The answer must repeat each line of the material exactly.
┄┄┄┄┄┄┄┄┄┄┄┄┄┄┄┄┄┄┄┄
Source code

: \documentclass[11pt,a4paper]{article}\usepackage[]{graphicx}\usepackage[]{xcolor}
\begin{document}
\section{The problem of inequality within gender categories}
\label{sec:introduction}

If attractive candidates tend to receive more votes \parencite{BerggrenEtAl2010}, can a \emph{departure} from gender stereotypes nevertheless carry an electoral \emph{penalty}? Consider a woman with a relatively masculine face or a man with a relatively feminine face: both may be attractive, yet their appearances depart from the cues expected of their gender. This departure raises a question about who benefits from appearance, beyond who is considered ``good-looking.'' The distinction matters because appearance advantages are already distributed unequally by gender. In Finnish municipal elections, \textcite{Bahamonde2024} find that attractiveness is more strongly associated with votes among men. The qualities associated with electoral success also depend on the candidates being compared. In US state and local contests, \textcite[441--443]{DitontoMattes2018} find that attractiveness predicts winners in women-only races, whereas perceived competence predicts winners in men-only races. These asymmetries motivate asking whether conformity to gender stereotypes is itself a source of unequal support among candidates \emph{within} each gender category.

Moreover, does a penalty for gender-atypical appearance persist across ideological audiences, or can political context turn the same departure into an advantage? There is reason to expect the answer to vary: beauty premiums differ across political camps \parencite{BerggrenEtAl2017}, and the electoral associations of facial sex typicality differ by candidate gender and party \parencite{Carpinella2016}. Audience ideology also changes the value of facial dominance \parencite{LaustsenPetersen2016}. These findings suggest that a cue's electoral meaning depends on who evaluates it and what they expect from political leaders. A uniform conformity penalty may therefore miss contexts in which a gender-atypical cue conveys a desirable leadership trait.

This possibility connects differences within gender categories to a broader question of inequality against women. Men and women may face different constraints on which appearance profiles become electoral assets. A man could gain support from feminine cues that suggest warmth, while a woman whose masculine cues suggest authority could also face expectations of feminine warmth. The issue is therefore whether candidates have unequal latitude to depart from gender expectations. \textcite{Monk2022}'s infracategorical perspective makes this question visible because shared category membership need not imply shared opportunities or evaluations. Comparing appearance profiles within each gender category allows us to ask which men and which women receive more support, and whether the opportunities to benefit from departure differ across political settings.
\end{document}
┄┄┄┄┄┄┄┄┄┄┄┄┄┄┄┄┄┄┄┄
ANSWER SPACE:
Source code

: \documentclass[11pt,a4paper]{article}\usepackage[]{graphicx}\usepackage[]{xcolor}
\begin{document}
\section{The problem of inequality within gender categories}
\label{sec:introduction}

If attractive candidates tend to receive more votes \parencite{BerggrenEtAl2010}, can a \emph{departure} from gender stereotypes nevertheless carry an electoral \emph{penalty}? Consider a woman with a relatively masculine face or a man with a relatively feminine face: both may be attractive, yet their appearances depart from the cues expected of their gender. This departure raises a question about who benefits from appearance, beyond who is considered ``good-looking.'' The distinction matters because appearance advantages are already distributed unequally by gender. In Finnish municipal elections, \textcite{Bahamonde2024} find that attractiveness is more strongly associated with votes among men. The qualities associated with electoral success also depend on the candidates being compared. In US state and local contests, \textcite[441--443]{DitontoMattes2018} find that attractiveness predicts winners in women-only races, whereas perceived competence predicts winners in men-only races. These asymmetries motivate asking whether conformity to gender stereotypes is itself a source of unequal support among candidates \emph{within} each gender category.

Moreover, does a penalty for gender-atypical appearance persist across ideological audiences, or can political context turn the same departure into an advantage? There is reason to expect the answer to vary: beauty premiums differ across political camps \parencite{BerggrenEtAl2017}, and the electoral associations of facial sex typicality differ by candidate gender and party \parencite{Carpinella2016}. Audience ideology also changes the value of facial dominance \parencite{LaustsenPetersen2016}. These findings suggest that a cue's electoral meaning depends on who evaluates it and what they expect from political leaders. A uniform conformity penalty may therefore miss contexts in which a gender-atypical cue conveys a desirable leadership trait.

This possibility connects differences within gender categories to a broader question of inequality against women. Men and women may face different constraints on which appearance profiles become electoral assets. A man could gain support from feminine cues that suggest warmth, while a woman whose masculine cues suggest authority could also face expectations of feminine warmth. The issue is therefore whether candidates have unequal latitude to depart from gender expectations. \textcite{Monk2022}'s infracategorical perspective makes this question visible because shared category membership need not imply shared opportunities or evaluations. Comparing appearance profiles within each gender category allows us to ask which men and which women receive more support, and whether the opportunities to benefit from departure differ across political settings.
\end{document}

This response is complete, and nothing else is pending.